About half of Americans say there is less stigma against people with mental illness than there was 10 years ago. However, more than one third say they would not vote for a candidate for public office who had been diagnosed with a mental illness, even if the candidate had received treatment.

Anxiety Crisis

Reached for comment, Drew Ramsey, MD, assistant clinical professor of psychiatry at Columbia University, in New York City, thinks that it may be that "our behavior has made us more anxious. We've become more polarized, people are more vocal about their complaints, and we've grown less civilized in how we care for one another. So we could blame this on certain people, but mental health is all about taking ownership."

Our behavior has made us more anxious. Dr Drew Ramsey

As a psychiatrist, Ramsey said he's "very concerned" that anxiety levels are up. "This has been happening year after year, and it's a real crisis. Anxiety disorders are the most diagnosed mental health disorders in the world, and in America, over 40 million Americans have an anxiety disorder," said Ramsey.

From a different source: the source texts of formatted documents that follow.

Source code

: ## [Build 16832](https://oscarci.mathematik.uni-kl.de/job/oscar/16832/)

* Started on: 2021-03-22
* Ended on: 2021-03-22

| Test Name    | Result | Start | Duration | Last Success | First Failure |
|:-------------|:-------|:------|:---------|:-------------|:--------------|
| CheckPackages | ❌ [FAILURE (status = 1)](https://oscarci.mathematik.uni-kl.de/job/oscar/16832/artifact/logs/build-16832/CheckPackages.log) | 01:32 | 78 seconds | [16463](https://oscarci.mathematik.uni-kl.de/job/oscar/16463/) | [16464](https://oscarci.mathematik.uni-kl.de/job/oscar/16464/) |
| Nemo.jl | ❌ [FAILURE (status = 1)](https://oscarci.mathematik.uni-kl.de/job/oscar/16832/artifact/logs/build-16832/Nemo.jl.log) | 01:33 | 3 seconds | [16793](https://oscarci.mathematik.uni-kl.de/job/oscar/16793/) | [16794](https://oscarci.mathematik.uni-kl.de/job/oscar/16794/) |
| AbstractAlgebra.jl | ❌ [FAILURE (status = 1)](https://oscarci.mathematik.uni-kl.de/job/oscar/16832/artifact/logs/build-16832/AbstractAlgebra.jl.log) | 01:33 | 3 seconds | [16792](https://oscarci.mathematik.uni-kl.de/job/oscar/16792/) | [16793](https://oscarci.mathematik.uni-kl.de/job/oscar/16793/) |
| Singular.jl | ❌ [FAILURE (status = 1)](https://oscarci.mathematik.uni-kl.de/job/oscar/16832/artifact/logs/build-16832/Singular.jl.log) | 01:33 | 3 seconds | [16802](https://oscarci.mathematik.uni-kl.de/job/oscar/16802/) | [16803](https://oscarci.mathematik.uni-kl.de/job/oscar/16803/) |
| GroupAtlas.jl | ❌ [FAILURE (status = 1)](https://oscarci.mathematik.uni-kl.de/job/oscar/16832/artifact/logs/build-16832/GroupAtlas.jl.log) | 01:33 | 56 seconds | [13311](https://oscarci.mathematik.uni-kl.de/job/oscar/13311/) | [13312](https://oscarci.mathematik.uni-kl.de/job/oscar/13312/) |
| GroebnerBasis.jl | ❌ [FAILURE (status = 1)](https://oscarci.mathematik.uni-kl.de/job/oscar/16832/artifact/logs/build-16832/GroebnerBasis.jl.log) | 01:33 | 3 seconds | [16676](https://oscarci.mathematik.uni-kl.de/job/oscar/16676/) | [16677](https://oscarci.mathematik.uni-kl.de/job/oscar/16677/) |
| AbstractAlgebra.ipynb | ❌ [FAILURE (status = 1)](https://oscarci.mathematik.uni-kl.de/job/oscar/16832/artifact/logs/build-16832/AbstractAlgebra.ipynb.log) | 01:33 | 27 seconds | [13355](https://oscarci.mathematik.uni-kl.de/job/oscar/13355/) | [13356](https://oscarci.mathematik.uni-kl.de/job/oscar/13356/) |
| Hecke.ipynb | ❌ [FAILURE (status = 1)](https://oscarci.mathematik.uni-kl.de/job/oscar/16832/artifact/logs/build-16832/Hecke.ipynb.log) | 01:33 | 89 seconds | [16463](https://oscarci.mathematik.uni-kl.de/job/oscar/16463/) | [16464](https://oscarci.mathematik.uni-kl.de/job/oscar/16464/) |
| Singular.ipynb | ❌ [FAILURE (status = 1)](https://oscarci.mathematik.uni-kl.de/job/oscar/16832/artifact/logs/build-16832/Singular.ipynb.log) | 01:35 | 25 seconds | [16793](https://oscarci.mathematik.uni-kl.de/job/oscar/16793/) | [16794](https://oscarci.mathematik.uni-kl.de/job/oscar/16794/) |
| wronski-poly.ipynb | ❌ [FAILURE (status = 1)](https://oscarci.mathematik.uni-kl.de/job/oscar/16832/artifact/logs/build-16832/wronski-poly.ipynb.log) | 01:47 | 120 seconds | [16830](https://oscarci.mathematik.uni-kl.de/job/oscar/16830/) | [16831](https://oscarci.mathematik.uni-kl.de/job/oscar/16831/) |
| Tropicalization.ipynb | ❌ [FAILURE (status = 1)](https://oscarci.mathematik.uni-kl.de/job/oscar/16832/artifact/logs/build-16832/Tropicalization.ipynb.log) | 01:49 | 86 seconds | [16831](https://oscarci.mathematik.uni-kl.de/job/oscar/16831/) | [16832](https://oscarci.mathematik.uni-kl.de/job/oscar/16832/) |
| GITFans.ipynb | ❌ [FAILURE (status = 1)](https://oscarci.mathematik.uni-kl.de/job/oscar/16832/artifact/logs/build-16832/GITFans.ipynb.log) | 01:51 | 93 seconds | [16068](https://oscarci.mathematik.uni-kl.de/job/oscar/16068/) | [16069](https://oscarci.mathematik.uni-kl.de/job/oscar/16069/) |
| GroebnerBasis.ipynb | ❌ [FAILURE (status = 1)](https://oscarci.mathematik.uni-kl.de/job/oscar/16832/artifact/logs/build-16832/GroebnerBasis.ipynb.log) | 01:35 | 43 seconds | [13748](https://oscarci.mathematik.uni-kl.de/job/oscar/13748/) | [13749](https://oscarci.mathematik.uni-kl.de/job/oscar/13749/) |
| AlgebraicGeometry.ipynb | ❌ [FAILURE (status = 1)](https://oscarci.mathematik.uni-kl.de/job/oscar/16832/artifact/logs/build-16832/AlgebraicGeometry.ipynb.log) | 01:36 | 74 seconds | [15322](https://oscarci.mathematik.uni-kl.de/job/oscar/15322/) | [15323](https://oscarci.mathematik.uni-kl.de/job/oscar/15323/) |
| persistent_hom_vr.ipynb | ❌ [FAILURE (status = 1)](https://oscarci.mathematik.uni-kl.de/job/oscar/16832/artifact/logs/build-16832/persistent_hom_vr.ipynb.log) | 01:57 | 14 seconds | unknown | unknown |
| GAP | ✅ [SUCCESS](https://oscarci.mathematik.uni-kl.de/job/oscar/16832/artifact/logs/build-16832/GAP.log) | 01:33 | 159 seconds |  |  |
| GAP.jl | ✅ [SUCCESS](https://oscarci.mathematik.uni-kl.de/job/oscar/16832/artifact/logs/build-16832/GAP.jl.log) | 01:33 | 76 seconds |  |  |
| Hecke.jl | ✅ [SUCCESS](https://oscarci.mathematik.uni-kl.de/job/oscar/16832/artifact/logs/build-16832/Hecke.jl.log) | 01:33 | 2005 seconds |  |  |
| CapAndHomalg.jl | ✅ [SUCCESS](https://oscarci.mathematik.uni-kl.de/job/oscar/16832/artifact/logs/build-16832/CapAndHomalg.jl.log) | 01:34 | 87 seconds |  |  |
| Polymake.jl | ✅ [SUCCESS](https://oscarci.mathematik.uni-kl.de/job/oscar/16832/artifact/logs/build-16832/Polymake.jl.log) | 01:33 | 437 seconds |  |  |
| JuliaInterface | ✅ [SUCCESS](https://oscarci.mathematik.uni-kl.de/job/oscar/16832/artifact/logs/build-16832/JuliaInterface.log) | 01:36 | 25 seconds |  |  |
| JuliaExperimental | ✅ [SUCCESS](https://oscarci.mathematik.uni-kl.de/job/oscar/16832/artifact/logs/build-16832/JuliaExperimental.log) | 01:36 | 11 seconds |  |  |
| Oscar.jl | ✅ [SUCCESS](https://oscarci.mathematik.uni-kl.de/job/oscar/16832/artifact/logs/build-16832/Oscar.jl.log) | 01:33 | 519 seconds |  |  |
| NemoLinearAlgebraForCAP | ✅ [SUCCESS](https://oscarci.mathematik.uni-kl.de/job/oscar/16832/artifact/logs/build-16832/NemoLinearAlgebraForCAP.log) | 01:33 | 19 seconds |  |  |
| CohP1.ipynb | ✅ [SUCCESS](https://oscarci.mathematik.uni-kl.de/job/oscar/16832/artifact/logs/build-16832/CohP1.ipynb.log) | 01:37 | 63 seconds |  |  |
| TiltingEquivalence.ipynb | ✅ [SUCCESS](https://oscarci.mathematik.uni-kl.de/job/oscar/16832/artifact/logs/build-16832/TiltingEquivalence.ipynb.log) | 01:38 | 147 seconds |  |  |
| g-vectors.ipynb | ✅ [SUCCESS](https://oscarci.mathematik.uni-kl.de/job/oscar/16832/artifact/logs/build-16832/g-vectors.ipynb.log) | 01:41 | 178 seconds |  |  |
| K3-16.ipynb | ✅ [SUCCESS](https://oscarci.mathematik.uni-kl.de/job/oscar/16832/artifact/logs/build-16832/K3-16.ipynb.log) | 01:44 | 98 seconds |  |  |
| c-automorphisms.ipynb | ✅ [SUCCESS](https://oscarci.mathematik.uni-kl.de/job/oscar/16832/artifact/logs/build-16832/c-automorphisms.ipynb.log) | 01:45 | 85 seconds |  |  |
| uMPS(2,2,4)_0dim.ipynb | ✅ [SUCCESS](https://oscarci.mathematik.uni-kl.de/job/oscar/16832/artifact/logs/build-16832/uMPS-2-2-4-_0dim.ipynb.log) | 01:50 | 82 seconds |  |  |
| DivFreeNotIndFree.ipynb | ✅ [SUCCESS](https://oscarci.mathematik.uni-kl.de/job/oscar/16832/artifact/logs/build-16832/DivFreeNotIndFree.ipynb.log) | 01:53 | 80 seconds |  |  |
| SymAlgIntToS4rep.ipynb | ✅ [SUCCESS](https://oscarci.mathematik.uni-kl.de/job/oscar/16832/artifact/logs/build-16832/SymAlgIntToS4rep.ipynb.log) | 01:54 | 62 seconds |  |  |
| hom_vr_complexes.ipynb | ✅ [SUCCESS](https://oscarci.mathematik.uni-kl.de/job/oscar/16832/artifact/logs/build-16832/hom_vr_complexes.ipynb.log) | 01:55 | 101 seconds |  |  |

It is also "very concerning," said Ramsey, to see that the majority of women, 57%, are reporting more stress and more anxiety compared to last year and that more people are concerned about paying their bills. "We hear a lot of news about how the economy is on fire, but that's not translating to a lot of Americans," he said.

As for anxiety levels among millennials, Ramsey said it's a "very hard time to be in your 20s, and we have not, in many ways, focused our attention to nurturing our youth.

"In many ways, a poll like this should give us our marching orders — that we really need to look inwardly and ask, What are we really actively doing to reduce our anxiety? There are lots of very effective treatments for anxiety, including psychotherapy, medication, mindfulness, sleep hygiene, and better diet. It's probably one of the mental health disorders that we are most effective in treating," said Ramsey.

Prameet Singh, MD, associate dean for graduate medical education at the Icahn School of Medicine at Mount Sinai in New York City, said it's important to note that even though the poll included a "so-called representative sample, it was still only about 1000 people, which is relatively small for a population study like this."

That said, Singh noted it is not surprising that women are more anxious than men. "Women have higher depression rates as well as anxiety. That's always been the case," he said.

"That people of color and Hispanics were more anxious is also not surprising. It doesn't take much to figure out that that may have some correlation with the current political climate that we live in," said Singh.

Regarding anxiety among millennials, Singh said that the physicians-in-training with whom he works are "representatives of millennials" and that "they do seem more anxious and seemingly less able to tolerate changes in their environment or in their schedule. They are less likely to take things in stride."

American Psychiatric Association (APA) 2018. Presented May 7, 2018.